Le tavole della prima scrittura erano state infrante da Mosè di fronte alla constatazione del peccato del popolo (Es 32,19 - Dt 9,10). Si era resa allora necessaria una seconda scrittura, quale testimonianza di un perdono divino che aveva superato la trasgressione e il peccato del popolo (Es 34,4. 28 - Dt 10,4). La duplice scrittura sta dunque per Israele a significare che il perdono divino è più potente del peccato e che la legge ricevuta da Dio è appunto una legge di misericordia.
“Gesù scrivendo per terra non scrive qualcosa, ma presenta se stesso come parola definitiva ed autorevole di Dio che dà compimento alla scrittura antica” (L. Manicardi).
L’episodio dell’adultera dice l’autorivelazione del mistero di Gesù, e i capitoli in cui è inserita la scena parlano appunto della identità di Gesù.
Dio ha scritto la legge nel cuore di ogni uomo, prima ancora che sulla pietra. Per questo Gesù sfida gli accusatori dell’adultera a mettere lo sguardo sulla propria coscienza, a vedervi in che modo essi osservano quella legge in base alla quale vogliono farsi giudici e severi accusatori dell’adultera.
“E siccome insistevano nell’interrogarlo, alzò il capo e disse loro: chi di voi è senza peccato, scagli per primo la pietra contro di lei”. Una frase degna del Figlio di Dio, di colui che è l’incarnazione della misericordia divina.

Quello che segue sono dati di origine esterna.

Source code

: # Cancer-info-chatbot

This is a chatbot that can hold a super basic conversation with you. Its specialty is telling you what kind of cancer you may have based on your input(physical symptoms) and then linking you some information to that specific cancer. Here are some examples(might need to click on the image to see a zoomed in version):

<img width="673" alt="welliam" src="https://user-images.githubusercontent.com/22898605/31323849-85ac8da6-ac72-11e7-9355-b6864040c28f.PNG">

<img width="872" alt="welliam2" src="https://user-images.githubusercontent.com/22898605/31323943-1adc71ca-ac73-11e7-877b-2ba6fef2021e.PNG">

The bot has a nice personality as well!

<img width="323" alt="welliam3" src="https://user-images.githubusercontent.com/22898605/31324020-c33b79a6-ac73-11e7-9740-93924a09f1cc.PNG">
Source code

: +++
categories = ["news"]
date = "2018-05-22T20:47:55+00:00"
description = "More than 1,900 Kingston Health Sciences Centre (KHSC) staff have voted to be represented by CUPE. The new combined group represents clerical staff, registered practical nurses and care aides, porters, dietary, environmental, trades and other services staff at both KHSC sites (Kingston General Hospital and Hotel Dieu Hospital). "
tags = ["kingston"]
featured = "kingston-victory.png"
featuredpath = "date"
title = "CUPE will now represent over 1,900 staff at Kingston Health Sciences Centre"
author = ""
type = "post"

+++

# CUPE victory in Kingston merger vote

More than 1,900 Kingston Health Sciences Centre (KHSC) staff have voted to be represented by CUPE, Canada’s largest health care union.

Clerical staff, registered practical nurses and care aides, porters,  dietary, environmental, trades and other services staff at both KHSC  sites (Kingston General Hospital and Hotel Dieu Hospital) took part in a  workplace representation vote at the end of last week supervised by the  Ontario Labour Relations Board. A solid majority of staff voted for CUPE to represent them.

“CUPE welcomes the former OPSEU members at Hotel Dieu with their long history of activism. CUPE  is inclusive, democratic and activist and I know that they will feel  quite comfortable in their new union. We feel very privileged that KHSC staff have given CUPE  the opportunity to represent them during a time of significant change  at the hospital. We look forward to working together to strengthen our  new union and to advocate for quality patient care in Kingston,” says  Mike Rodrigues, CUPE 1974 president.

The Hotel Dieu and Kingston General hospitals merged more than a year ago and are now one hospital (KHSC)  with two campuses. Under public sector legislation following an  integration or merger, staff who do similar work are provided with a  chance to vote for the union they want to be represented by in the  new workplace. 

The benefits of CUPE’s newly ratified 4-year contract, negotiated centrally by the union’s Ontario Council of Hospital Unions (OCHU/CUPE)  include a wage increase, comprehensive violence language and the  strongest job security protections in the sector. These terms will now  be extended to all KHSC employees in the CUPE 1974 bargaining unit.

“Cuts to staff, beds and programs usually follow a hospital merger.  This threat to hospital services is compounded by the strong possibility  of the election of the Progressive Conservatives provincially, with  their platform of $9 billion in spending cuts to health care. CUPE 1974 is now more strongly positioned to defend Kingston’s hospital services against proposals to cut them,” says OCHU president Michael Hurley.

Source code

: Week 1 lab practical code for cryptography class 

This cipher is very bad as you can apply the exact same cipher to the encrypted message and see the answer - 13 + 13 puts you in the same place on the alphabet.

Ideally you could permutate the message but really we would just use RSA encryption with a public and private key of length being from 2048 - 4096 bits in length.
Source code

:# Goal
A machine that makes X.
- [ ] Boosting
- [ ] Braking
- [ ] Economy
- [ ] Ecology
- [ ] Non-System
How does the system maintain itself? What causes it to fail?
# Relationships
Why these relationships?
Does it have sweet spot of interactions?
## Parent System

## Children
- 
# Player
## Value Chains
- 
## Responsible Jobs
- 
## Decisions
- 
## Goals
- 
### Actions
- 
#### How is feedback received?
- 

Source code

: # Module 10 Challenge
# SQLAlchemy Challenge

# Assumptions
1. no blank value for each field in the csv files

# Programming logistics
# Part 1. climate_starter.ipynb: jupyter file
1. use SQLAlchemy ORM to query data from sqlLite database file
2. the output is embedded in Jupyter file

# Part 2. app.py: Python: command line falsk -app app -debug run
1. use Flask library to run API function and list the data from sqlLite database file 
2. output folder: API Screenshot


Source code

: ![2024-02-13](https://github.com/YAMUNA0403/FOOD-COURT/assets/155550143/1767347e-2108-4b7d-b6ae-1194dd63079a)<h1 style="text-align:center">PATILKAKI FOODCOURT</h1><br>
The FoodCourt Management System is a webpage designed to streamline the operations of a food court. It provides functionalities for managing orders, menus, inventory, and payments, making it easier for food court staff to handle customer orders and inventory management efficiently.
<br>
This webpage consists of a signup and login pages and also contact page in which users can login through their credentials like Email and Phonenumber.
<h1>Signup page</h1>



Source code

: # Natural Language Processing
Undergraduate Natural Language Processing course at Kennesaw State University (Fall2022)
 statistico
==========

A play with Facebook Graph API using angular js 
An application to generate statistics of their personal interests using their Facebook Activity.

Solo Gesù poteva lanciare questa sfida perché in Lui non c’è ombra di peccato. Egli è l’amore assoluto di Dio che si dona agli uomini.
Gesù capovolge la situazione: più che un giudizio sulla donna, ognuno dovrà esprimere un giudizio su se stesso, leggersi dentro.
Gesù trasferisce il problema su un piano inaccessibile ai suoi nemici, e questi inseguiti dalle sferzanti parole di Gesù si dileguano: “udito ciò, se ne andarono uno per uno, cominciando dai più anziani fino agli ultimi”.
Con il gesto di allontanarsi inizia la loro conversione, Gesù quindi ha una parola di perdono anche per loro.
Partiti tutti rimane solo la misera e la ‘misericordia’ (sant’Agostino).
Veramente l’eucaristia ci garantisce che tra l’Agnello di Dio e la miseria non esiste abisso che la misericordia non possa colmare (F. Mauriac).
Gesù si è alzato e dice alla donna “donna dove sono?” attraverso le parole di Gesù incontra, forse per la prima volta, il vero sguardo di Dio che non vuole la morte del peccatore, ma che si converta e viva (Ez 33,11).
Dio non ha mandato il Figlio nel mondo per giudicare il mondo ma perché il mondo si salvi per mezzo di Lui (Gv 3,17).
Lo sguardo di Gesù è, in un certo senso, creatore, sempre teso a creare cose nuove, a salvare, a liberare. La parola di Gesù “va’ e d’ora in poi non peccare più” non è come un semplice invito, ma come dono che veramente fa nuovi il cuore e la vita.
Gesù è la perenne novità della storia; dobbiamo credere alla perenne novità del suo amore, capace di rimediare a qualsiasi situazione e aprire ad un futuro nuovo di libertà e di salvezza. Da qui il dinamismo della vita cristiana, la quale risulta sempre impari davanti alla infinita novità rappresentata da Cristo nella totalità del suo mistero, che si estende fino al giorno del suo ritorno nella gloria.
La fede vera è gioia di sentirsi accolti, incoraggiati, restituiti alla speranza. La vera fede è gratitudine perché Dio è entrato nella nostra vita con il volto, lo sguardo, il cuore di Gesù. L’avere fede è l’incontro con la misericordia, la pietà, la tenerezza di Dio.
La vera etica che Gesù è venuto a insegnare è quella che, senza abolire la legge antica, esalta la pietà che non si permette mai di condannare, il perdono che sana tutte le ferite, l’amore che fa rifiorire la vita (Luigi Pozzoli).
Con Cristo invece nasce una nuova primavera, una stagione nuova dell’umanità in cui si respira il soffio della vita e il profumo della inesprimibile tenerezza di Dio (Giovanni Vannucci).